### Required work:
Taking the line that contains "(b)  a dental" as the first, copy exactly every line through the last line of the records, and nothing else.

[Source texts of formatted documents]
_ _ _ _ _ _ _

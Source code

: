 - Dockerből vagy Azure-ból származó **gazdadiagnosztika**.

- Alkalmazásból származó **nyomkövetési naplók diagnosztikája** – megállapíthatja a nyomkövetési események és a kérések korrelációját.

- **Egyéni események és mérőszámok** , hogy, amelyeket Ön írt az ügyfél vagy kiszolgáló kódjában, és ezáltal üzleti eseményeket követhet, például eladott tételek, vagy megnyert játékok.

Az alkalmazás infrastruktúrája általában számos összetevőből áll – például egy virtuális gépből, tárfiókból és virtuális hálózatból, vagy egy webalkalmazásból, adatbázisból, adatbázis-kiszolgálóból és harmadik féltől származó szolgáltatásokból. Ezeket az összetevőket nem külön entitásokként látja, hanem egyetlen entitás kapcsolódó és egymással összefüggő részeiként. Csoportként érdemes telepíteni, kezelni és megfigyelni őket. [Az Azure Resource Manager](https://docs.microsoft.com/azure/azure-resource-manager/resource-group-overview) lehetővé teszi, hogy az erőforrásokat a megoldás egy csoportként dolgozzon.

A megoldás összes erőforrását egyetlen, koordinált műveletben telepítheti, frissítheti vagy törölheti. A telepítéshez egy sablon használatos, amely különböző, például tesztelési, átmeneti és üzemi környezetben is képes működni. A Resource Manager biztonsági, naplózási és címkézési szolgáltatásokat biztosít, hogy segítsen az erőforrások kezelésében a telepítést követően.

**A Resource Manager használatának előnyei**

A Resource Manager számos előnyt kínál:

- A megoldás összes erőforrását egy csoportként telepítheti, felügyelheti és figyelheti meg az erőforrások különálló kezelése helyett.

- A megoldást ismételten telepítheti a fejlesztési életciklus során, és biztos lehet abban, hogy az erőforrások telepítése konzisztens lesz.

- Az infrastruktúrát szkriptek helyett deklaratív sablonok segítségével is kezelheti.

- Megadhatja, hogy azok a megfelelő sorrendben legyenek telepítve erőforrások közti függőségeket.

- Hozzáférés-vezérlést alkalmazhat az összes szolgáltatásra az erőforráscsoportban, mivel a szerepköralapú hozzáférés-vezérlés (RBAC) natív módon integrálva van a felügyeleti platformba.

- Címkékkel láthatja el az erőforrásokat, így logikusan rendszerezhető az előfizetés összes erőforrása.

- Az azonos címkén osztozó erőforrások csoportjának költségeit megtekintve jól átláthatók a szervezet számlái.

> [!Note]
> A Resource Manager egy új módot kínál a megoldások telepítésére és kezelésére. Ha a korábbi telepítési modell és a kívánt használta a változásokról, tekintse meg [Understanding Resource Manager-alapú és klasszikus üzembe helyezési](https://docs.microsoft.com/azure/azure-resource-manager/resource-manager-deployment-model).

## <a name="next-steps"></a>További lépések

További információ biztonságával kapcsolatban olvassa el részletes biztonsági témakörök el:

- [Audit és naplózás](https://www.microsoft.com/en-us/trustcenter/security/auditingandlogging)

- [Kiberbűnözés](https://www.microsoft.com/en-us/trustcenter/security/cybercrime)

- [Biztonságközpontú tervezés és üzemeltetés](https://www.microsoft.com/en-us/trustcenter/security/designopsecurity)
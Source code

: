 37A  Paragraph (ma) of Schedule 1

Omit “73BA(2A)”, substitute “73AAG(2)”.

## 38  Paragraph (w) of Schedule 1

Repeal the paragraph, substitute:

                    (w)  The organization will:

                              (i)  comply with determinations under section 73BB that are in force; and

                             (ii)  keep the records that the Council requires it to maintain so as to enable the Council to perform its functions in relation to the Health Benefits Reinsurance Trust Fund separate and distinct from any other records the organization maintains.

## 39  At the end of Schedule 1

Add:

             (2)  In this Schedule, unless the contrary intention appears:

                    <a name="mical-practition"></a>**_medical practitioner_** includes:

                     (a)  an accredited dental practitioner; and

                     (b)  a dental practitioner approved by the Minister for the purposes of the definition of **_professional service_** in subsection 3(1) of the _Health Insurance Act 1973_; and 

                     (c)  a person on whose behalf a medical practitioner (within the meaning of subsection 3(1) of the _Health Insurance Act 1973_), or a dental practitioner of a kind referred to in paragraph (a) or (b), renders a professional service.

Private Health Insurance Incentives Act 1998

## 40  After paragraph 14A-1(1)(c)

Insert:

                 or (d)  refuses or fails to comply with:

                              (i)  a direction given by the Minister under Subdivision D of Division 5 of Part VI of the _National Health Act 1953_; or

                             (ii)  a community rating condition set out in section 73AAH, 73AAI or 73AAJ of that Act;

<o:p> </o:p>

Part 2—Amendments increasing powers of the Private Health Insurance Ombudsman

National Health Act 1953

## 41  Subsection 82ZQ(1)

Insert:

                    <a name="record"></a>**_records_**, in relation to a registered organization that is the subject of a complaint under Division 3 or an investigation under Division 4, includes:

_ _ _ _ _ _ _

### Solution to the problem:
                     (b)  a dental practitioner approved by the Minister for the purposes of the definition of **_professional service_** in subsection 3(1) of the _Health Insurance Act 1973_; and 

                     (c)  a person on whose behalf a medical practitioner (within the meaning of subsection 3(1) of the _Health Insurance Act 1973_), or a dental practitioner of a kind referred to in paragraph (a) or (b), renders a professional service.

Private Health Insurance Incentives Act 1998

## 40  After paragraph 14A-1(1)(c)

Insert:

                 or (d)  refuses or fails to comply with:

                              (i)  a direction given by the Minister under Subdivision D of Division 5 of Part VI of the _National Health Act 1953_; or

                             (ii)  a community rating condition set out in section 73AAH, 73AAI or 73AAJ of that Act;

<o:p> </o:p>

Part 2—Amendments increasing powers of the Private Health Insurance Ombudsman

National Health Act 1953

## 41  Subsection 82ZQ(1)

Insert:

                    <a name="record"></a>**_records_**, in relation to a registered organization that is the subject of a complaint under Division 3 or an investigation under Division 4, includes:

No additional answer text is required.